[ACTIVITY]: Below are the records. Count the lines containing the string "subsubsection", and reply with the number alone.
GIVEN RECORDS START
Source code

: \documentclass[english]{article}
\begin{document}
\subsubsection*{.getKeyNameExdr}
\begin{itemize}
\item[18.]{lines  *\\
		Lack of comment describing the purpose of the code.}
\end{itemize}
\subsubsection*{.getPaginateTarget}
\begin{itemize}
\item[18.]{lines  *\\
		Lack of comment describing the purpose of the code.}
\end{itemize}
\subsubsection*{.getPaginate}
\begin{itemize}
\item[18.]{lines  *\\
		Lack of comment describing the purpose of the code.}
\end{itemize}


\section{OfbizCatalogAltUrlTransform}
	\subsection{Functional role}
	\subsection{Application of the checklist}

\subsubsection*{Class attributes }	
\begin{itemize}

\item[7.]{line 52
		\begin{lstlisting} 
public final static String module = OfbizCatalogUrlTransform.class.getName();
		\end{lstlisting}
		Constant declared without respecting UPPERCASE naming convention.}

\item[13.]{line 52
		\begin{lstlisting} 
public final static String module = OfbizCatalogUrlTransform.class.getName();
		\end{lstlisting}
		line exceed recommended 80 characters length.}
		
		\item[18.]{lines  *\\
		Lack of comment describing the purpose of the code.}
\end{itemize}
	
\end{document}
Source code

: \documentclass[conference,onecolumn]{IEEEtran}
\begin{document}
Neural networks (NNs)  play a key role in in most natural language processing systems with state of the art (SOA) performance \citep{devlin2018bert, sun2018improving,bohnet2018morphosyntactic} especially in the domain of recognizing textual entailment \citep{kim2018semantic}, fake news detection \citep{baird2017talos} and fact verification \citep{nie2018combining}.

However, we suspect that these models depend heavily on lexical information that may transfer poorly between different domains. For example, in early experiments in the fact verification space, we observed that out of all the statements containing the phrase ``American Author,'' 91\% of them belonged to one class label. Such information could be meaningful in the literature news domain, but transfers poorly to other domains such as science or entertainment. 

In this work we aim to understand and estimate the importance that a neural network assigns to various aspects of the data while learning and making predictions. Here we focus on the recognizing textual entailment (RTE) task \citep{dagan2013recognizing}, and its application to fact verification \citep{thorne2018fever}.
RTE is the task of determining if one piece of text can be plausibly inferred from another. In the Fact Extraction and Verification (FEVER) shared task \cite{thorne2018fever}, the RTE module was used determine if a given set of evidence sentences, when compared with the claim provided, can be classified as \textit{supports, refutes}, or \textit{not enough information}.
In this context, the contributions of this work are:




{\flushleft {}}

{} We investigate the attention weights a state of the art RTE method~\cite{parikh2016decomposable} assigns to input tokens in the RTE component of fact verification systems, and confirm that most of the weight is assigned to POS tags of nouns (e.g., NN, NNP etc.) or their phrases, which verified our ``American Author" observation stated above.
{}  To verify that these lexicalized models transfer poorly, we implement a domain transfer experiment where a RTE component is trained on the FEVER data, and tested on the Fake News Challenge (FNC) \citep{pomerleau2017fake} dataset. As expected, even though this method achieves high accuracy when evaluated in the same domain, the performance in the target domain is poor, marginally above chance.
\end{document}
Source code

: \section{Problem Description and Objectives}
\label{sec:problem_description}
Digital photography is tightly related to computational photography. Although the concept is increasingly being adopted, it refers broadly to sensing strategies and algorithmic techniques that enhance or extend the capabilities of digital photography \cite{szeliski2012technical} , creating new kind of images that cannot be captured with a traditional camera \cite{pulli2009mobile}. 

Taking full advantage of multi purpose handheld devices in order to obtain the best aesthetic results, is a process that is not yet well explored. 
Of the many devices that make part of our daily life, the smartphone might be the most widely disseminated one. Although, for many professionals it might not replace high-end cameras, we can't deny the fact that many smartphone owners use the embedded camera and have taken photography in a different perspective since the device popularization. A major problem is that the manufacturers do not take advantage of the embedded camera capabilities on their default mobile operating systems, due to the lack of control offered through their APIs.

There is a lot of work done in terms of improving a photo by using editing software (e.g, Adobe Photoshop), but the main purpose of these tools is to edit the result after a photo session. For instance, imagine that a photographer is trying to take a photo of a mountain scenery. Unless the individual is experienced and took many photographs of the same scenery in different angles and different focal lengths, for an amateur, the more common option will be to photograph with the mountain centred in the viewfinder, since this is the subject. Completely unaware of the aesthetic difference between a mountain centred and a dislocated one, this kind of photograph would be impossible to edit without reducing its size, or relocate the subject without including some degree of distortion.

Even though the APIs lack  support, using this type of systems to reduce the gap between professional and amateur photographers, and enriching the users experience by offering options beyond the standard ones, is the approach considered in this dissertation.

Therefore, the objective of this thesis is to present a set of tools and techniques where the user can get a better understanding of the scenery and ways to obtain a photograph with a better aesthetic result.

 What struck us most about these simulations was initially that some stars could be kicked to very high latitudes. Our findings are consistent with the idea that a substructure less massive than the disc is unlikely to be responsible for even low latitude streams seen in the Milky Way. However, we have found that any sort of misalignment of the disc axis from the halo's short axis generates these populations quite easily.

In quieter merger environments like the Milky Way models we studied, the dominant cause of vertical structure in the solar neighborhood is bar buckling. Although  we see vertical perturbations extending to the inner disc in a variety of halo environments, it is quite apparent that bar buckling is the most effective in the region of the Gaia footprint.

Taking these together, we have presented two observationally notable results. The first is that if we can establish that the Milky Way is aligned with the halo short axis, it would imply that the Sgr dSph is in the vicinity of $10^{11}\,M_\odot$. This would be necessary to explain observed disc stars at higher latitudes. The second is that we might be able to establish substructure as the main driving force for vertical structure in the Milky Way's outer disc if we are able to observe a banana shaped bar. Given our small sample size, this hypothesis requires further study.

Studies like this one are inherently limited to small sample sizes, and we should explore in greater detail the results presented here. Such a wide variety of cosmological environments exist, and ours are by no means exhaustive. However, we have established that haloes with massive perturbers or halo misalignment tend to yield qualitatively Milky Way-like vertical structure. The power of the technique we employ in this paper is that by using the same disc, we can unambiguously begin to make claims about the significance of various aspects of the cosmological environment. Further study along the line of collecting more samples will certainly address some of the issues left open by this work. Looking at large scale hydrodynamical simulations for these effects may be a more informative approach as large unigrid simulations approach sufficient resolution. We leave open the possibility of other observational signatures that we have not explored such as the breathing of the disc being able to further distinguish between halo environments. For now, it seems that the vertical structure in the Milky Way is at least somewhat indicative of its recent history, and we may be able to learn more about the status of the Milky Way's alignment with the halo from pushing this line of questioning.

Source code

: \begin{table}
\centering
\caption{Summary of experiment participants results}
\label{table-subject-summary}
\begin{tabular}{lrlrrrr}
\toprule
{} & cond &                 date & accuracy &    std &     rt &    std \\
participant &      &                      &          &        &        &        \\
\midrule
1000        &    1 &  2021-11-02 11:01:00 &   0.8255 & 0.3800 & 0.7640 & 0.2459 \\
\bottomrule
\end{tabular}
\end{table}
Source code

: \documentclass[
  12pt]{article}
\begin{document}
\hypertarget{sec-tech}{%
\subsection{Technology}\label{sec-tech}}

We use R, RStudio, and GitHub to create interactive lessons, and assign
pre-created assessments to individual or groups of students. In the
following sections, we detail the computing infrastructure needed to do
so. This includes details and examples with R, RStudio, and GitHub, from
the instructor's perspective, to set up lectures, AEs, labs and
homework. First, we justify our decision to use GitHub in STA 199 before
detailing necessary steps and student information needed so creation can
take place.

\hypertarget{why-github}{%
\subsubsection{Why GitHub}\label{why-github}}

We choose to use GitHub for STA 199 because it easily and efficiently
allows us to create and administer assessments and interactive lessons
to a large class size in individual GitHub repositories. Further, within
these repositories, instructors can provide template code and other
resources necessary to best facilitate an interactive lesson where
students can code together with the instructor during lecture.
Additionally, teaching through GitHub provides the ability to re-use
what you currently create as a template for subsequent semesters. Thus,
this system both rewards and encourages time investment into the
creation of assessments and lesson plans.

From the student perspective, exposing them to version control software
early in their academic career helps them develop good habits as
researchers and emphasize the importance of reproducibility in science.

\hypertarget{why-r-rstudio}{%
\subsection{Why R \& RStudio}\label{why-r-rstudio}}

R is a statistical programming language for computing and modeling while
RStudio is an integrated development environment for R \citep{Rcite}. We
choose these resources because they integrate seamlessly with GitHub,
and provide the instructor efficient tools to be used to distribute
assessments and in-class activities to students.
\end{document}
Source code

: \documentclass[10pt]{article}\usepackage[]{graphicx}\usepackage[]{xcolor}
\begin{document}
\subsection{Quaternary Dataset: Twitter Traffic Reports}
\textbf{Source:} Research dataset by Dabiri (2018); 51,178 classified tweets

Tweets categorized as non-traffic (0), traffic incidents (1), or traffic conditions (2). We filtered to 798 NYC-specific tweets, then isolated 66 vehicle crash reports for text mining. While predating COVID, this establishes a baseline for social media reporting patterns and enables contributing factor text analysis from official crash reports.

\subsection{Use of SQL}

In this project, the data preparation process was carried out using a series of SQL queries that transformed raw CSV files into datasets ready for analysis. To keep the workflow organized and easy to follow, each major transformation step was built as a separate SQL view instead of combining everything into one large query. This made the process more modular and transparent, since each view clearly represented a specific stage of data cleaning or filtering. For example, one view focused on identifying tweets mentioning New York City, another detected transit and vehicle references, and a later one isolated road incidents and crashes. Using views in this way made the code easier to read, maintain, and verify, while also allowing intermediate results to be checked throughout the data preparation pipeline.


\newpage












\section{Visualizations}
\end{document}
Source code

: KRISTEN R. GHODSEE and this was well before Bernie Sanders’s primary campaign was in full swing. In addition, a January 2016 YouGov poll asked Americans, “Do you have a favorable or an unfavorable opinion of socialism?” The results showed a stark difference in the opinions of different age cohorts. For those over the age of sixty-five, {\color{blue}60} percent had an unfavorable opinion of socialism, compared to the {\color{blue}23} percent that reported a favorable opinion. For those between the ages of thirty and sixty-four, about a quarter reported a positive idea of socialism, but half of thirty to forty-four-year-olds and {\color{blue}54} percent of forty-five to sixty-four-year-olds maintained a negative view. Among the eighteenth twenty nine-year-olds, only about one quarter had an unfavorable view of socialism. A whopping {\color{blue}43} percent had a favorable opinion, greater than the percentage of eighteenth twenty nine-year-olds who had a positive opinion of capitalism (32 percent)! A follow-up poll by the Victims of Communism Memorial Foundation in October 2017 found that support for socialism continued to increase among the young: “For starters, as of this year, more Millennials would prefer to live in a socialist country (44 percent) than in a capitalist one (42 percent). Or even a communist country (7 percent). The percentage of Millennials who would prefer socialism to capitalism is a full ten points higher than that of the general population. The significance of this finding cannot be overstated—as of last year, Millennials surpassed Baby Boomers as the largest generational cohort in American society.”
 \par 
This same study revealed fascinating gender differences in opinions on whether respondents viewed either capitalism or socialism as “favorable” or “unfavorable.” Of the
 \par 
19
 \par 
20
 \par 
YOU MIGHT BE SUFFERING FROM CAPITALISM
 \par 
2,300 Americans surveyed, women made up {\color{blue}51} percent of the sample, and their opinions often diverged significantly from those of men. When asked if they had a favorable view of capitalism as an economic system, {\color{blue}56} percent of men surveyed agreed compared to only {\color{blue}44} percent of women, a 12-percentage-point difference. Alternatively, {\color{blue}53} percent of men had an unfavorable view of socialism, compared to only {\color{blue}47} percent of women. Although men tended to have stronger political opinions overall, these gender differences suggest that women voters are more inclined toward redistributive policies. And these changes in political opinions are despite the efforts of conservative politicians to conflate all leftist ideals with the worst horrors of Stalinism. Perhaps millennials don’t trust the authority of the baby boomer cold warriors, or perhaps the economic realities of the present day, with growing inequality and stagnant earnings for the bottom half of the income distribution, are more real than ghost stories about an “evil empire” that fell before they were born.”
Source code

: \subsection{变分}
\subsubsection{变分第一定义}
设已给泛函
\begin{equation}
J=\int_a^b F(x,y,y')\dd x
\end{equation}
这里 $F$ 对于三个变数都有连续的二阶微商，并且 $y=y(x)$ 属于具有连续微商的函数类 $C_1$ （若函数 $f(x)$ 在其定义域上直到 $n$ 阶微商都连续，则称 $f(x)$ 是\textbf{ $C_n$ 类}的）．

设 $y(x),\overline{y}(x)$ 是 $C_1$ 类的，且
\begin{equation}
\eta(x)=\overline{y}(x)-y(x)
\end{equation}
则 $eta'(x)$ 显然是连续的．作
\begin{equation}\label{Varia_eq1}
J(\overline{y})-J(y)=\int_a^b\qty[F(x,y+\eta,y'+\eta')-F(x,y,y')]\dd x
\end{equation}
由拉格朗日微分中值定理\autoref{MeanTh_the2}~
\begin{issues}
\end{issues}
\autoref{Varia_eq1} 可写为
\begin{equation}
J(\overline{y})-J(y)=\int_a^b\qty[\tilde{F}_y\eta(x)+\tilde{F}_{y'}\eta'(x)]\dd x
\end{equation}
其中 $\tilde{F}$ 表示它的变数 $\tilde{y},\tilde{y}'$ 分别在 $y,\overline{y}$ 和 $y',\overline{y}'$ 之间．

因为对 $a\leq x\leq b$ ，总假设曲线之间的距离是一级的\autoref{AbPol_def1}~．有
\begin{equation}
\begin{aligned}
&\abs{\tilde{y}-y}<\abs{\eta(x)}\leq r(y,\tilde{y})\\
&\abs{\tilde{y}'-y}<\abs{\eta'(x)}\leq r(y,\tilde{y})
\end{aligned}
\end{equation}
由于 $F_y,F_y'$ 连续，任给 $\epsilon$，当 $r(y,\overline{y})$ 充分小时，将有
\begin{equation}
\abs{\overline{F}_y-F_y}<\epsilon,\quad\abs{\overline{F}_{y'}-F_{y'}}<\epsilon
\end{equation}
GIVEN RECORDS END
[RESPONSE TO THE EXERCISE]: 6